* **What is being asked**
Where a line holds the word "spelling", copy it from the records.

######

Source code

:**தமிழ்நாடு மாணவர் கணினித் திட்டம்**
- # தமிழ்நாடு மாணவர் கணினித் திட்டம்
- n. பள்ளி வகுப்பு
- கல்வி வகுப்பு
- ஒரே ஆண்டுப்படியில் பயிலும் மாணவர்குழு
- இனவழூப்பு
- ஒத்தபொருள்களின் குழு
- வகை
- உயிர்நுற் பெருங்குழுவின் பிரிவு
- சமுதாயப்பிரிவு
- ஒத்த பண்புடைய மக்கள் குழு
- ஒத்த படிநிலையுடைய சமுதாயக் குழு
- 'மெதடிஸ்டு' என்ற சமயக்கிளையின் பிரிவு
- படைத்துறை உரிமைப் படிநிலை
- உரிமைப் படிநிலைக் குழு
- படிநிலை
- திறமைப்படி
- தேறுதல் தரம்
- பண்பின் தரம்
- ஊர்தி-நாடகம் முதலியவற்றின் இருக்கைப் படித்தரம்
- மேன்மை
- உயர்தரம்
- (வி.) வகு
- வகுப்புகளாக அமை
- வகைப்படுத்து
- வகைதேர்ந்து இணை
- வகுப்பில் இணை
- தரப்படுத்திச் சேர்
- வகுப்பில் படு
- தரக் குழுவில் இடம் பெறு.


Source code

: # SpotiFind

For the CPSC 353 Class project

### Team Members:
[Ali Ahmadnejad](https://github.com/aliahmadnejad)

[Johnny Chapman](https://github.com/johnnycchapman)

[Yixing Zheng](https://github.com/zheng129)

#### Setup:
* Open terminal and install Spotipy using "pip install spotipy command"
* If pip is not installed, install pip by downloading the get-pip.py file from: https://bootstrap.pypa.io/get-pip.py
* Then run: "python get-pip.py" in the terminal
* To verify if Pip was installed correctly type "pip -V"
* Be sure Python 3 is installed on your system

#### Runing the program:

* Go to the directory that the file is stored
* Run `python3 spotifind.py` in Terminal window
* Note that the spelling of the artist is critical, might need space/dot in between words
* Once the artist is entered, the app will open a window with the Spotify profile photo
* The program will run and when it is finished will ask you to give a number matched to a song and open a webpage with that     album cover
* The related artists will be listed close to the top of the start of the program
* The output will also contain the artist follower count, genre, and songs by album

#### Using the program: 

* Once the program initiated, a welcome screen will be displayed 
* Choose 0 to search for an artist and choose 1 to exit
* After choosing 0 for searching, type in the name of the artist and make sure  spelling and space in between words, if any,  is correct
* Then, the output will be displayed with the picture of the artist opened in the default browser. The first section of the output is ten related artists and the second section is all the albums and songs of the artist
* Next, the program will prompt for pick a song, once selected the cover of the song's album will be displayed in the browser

######

* **Output below**
* Note that the spelling of the artist is critical, might need space/dot in between words
* After choosing 0 for searching, type in the name of the artist and make sure  spelling and space in between words, if any,  is correct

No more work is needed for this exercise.